_TASK STATEMENT_
Word for word, restate the lines from the start of the data down to the line with "continue reading below...***", both included.

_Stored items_
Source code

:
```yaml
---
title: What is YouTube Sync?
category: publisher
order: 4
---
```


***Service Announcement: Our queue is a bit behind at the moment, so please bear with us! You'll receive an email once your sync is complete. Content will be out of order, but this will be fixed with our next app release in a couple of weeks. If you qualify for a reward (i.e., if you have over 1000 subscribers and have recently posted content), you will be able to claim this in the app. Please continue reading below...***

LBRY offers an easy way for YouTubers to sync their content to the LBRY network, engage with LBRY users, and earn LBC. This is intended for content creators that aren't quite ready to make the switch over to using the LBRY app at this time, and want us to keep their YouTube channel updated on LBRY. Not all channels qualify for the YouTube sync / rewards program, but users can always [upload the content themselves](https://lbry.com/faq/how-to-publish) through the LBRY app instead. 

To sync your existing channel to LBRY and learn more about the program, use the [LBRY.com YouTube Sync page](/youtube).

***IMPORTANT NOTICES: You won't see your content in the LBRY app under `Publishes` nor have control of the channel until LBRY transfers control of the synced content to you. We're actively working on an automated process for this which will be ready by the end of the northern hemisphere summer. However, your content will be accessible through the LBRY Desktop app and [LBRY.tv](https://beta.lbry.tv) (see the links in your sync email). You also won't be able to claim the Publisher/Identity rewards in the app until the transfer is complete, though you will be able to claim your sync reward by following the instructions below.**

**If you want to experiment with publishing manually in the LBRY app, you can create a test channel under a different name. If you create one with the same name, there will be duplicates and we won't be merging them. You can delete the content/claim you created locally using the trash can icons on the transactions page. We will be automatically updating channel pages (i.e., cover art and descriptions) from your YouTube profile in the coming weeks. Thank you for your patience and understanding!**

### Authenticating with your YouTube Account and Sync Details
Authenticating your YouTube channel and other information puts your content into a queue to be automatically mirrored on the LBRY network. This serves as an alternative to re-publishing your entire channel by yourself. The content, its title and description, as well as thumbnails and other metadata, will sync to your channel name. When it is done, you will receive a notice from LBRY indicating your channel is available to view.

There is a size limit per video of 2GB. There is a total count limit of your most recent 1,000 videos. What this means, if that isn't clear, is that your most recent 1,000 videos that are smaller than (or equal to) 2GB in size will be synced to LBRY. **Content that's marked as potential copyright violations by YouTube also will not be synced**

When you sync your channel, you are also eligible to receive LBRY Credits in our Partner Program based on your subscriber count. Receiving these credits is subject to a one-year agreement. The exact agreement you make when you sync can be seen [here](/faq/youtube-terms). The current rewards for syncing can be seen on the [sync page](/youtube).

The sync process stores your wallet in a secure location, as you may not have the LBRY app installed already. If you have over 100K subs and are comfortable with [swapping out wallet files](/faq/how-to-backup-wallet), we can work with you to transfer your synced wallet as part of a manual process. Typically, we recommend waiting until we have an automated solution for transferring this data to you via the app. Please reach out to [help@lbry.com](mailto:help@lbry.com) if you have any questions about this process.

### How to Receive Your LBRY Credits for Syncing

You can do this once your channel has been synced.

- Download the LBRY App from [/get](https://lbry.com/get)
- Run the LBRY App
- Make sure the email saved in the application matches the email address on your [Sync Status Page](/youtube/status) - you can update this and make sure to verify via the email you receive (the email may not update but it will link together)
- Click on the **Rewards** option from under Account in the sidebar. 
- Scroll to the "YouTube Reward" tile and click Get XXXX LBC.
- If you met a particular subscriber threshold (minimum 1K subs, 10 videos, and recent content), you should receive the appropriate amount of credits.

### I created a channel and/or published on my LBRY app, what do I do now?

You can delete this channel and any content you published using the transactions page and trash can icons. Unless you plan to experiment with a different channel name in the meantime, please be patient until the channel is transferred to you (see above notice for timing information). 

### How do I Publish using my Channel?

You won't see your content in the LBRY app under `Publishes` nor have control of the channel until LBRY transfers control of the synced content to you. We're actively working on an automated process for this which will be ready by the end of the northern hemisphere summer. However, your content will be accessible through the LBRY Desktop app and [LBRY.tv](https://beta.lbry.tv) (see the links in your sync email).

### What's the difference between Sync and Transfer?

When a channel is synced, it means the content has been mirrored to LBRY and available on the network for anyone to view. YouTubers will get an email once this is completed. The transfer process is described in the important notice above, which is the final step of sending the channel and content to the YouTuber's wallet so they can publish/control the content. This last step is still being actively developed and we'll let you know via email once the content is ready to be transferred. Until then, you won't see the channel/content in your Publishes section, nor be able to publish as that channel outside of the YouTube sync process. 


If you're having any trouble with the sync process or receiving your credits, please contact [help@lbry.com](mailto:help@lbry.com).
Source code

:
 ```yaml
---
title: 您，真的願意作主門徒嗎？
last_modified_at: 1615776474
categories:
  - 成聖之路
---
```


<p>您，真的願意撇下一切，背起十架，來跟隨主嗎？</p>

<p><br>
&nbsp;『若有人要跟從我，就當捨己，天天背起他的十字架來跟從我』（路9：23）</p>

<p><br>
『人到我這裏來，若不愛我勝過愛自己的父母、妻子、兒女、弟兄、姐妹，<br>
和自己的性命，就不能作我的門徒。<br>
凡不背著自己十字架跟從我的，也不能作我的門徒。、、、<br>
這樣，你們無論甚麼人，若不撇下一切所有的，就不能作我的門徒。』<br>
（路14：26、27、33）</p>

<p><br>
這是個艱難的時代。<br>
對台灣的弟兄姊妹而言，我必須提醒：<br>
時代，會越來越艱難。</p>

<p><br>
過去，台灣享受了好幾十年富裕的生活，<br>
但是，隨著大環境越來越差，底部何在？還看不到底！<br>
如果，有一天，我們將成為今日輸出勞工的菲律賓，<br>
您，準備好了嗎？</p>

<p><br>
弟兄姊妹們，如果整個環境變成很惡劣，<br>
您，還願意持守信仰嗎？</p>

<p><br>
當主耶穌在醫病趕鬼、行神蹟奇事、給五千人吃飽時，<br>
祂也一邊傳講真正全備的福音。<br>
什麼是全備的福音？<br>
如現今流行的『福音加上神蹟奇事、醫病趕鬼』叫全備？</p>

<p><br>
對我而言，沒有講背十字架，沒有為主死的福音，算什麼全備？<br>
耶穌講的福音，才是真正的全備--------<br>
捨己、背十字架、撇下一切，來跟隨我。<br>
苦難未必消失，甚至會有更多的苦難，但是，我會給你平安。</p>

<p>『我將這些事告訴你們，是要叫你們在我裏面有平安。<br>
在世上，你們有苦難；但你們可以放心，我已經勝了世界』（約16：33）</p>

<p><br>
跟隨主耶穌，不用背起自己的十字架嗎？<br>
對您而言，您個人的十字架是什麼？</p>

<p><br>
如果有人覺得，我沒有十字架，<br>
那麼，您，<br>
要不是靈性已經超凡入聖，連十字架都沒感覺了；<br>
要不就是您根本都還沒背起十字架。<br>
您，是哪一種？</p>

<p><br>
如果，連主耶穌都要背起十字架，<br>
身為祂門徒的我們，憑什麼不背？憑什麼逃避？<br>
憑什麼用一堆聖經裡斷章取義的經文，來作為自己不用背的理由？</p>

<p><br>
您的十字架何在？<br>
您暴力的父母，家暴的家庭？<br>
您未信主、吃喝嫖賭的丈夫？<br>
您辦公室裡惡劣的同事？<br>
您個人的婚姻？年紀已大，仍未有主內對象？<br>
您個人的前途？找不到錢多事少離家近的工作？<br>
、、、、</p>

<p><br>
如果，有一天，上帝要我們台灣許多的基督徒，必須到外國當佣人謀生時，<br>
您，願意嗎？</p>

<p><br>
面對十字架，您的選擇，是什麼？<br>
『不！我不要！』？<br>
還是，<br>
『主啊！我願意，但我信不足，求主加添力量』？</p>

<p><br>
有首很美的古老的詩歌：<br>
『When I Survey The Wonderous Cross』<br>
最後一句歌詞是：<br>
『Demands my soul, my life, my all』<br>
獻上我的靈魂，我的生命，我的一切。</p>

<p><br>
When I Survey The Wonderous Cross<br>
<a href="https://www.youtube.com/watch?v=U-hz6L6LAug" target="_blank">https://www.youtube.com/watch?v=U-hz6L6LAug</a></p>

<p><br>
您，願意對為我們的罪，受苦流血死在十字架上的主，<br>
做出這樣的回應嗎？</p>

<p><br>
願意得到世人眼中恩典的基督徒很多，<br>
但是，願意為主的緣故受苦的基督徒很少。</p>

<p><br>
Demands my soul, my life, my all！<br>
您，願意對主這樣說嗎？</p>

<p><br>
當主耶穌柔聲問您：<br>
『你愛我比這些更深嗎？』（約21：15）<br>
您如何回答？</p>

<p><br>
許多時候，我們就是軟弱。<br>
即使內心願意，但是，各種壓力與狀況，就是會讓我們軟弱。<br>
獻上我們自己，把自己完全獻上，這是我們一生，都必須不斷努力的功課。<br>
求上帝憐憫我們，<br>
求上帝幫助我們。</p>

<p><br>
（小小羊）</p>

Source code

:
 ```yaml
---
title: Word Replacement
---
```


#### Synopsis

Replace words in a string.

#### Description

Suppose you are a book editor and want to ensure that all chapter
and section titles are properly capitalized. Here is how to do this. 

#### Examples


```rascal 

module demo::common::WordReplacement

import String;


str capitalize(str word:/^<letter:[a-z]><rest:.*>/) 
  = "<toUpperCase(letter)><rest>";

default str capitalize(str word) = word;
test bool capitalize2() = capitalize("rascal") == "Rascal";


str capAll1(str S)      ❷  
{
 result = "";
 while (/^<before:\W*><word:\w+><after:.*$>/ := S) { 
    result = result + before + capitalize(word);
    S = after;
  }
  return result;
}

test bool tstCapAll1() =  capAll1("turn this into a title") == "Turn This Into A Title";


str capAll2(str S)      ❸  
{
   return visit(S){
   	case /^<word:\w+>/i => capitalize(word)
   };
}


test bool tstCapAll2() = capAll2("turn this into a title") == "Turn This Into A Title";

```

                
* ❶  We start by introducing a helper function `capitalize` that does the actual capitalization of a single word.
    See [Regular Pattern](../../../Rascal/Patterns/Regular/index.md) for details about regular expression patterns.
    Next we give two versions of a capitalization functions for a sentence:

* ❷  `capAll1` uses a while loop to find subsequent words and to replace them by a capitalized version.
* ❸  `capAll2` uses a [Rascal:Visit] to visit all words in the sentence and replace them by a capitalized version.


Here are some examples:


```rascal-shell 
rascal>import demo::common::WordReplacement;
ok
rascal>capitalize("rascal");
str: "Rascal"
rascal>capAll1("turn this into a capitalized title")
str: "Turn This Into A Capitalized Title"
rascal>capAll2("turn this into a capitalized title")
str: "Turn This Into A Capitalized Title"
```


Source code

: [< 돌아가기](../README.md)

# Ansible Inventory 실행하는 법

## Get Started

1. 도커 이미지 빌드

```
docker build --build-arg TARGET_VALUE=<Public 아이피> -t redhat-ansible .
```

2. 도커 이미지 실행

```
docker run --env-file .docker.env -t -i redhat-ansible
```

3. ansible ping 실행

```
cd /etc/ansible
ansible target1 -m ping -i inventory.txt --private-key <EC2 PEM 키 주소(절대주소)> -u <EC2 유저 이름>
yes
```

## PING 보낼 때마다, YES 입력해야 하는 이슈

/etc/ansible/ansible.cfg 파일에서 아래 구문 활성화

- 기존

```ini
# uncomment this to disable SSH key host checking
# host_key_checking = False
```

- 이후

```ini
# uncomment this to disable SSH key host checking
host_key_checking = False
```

_RESPONSE AREA_
Source code

:
```yaml
---
title: What is YouTube Sync?
category: publisher
order: 4
---
```


***Service Announcement: Our queue is a bit behind at the moment, so please bear with us! You'll receive an email once your sync is complete. Content will be out of order, but this will be fixed with our next app release in a couple of weeks. If you qualify for a reward (i.e., if you have over 1000 subscribers and have recently posted content), you will be able to claim this in the app. Please continue reading below...***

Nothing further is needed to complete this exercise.